-- Problem description --
Reproduce all of the data exactly, with no line skipped.

-- Exercise inputs --
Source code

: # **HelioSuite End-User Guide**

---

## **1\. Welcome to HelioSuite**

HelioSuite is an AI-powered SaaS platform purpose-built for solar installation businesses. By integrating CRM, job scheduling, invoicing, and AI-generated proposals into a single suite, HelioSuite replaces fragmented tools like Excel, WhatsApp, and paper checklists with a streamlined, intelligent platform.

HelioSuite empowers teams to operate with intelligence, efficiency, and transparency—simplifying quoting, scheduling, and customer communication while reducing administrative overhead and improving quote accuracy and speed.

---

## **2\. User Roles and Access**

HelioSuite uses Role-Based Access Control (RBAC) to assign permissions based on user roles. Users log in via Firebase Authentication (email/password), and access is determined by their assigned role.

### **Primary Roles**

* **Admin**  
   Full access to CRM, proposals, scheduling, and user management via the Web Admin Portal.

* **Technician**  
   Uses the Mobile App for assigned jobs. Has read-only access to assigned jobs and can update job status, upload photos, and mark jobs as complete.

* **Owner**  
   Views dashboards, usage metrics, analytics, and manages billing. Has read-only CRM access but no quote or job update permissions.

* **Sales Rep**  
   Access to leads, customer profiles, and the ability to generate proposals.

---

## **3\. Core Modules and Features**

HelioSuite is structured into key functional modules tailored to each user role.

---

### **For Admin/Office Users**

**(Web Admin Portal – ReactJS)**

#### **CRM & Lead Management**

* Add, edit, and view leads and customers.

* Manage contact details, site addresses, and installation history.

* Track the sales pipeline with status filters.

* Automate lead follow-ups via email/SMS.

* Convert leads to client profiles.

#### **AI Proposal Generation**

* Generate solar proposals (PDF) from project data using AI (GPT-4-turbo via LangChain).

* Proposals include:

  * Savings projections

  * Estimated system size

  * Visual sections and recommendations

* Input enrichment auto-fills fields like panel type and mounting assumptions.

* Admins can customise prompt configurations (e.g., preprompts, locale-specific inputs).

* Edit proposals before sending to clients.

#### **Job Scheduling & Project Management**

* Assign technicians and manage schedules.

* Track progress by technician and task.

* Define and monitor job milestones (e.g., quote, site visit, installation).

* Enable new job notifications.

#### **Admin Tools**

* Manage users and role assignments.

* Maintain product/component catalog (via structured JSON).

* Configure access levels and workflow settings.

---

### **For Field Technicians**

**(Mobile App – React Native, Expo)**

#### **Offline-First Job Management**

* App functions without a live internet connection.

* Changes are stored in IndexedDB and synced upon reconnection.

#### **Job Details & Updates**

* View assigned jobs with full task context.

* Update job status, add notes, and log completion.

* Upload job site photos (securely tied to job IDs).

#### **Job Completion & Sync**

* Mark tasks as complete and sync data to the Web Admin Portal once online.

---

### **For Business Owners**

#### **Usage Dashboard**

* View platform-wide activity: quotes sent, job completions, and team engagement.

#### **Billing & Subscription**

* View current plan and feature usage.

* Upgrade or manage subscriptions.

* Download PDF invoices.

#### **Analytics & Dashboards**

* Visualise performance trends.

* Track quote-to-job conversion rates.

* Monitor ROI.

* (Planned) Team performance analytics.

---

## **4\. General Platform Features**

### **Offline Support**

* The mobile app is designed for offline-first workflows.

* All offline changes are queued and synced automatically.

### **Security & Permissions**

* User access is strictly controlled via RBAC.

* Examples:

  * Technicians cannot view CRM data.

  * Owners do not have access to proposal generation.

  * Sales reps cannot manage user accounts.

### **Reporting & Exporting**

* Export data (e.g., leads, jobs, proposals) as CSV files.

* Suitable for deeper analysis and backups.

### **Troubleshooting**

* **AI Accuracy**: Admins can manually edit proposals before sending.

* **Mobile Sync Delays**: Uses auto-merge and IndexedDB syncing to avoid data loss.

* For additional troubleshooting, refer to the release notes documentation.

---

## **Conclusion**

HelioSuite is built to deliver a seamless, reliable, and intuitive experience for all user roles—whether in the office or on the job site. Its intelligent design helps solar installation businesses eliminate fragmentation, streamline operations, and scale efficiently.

-- Response to the task --
Source code

: # **HelioSuite End-User Guide**

---

## **1\. Welcome to HelioSuite**

HelioSuite is an AI-powered SaaS platform purpose-built for solar installation businesses. By integrating CRM, job scheduling, invoicing, and AI-generated proposals into a single suite, HelioSuite replaces fragmented tools like Excel, WhatsApp, and paper checklists with a streamlined, intelligent platform.

HelioSuite empowers teams to operate with intelligence, efficiency, and transparency—simplifying quoting, scheduling, and customer communication while reducing administrative overhead and improving quote accuracy and speed.

---

## **2\. User Roles and Access**

HelioSuite uses Role-Based Access Control (RBAC) to assign permissions based on user roles. Users log in via Firebase Authentication (email/password), and access is determined by their assigned role.

### **Primary Roles**

* **Admin**  
   Full access to CRM, proposals, scheduling, and user management via the Web Admin Portal.

* **Technician**  
   Uses the Mobile App for assigned jobs. Has read-only access to assigned jobs and can update job status, upload photos, and mark jobs as complete.

* **Owner**  
   Views dashboards, usage metrics, analytics, and manages billing. Has read-only CRM access but no quote or job update permissions.

* **Sales Rep**  
   Access to leads, customer profiles, and the ability to generate proposals.

---

## **3\. Core Modules and Features**

HelioSuite is structured into key functional modules tailored to each user role.

---

### **For Admin/Office Users**

**(Web Admin Portal – ReactJS)**

#### **CRM & Lead Management**

* Add, edit, and view leads and customers.

* Manage contact details, site addresses, and installation history.

* Track the sales pipeline with status filters.

* Automate lead follow-ups via email/SMS.

* Convert leads to client profiles.

#### **AI Proposal Generation**

* Generate solar proposals (PDF) from project data using AI (GPT-4-turbo via LangChain).

* Proposals include:

  * Savings projections

  * Estimated system size

  * Visual sections and recommendations

* Input enrichment auto-fills fields like panel type and mounting assumptions.

* Admins can customise prompt configurations (e.g., preprompts, locale-specific inputs).

* Edit proposals before sending to clients.

#### **Job Scheduling & Project Management**

* Assign technicians and manage schedules.

* Track progress by technician and task.

* Define and monitor job milestones (e.g., quote, site visit, installation).

* Enable new job notifications.

#### **Admin Tools**

* Manage users and role assignments.

* Maintain product/component catalog (via structured JSON).

* Configure access levels and workflow settings.

---

### **For Field Technicians**

**(Mobile App – React Native, Expo)**

#### **Offline-First Job Management**

* App functions without a live internet connection.

* Changes are stored in IndexedDB and synced upon reconnection.

#### **Job Details & Updates**

* View assigned jobs with full task context.

* Update job status, add notes, and log completion.

* Upload job site photos (securely tied to job IDs).

#### **Job Completion & Sync**

* Mark tasks as complete and sync data to the Web Admin Portal once online.

---

### **For Business Owners**

#### **Usage Dashboard**

* View platform-wide activity: quotes sent, job completions, and team engagement.

#### **Billing & Subscription**

* View current plan and feature usage.

* Upgrade or manage subscriptions.

* Download PDF invoices.

#### **Analytics & Dashboards**

* Visualise performance trends.

* Track quote-to-job conversion rates.

* Monitor ROI.

* (Planned) Team performance analytics.

---

## **4\. General Platform Features**

### **Offline Support**

* The mobile app is designed for offline-first workflows.

* All offline changes are queued and synced automatically.

### **Security & Permissions**

* User access is strictly controlled via RBAC.

* Examples:

  * Technicians cannot view CRM data.

  * Owners do not have access to proposal generation.

  * Sales reps cannot manage user accounts.

### **Reporting & Exporting**

* Export data (e.g., leads, jobs, proposals) as CSV files.

* Suitable for deeper analysis and backups.

### **Troubleshooting**

* **AI Accuracy**: Admins can manually edit proposals before sending.

* **Mobile Sync Delays**: Uses auto-merge and IndexedDB syncing to avoid data loss.

* For additional troubleshooting, refer to the release notes documentation.

---

## **Conclusion**

HelioSuite is built to deliver a seamless, reliable, and intuitive experience for all user roles—whether in the office or on the job site. Its intelligent design helps solar installation businesses eliminate fragmentation, streamline operations, and scale efficiently.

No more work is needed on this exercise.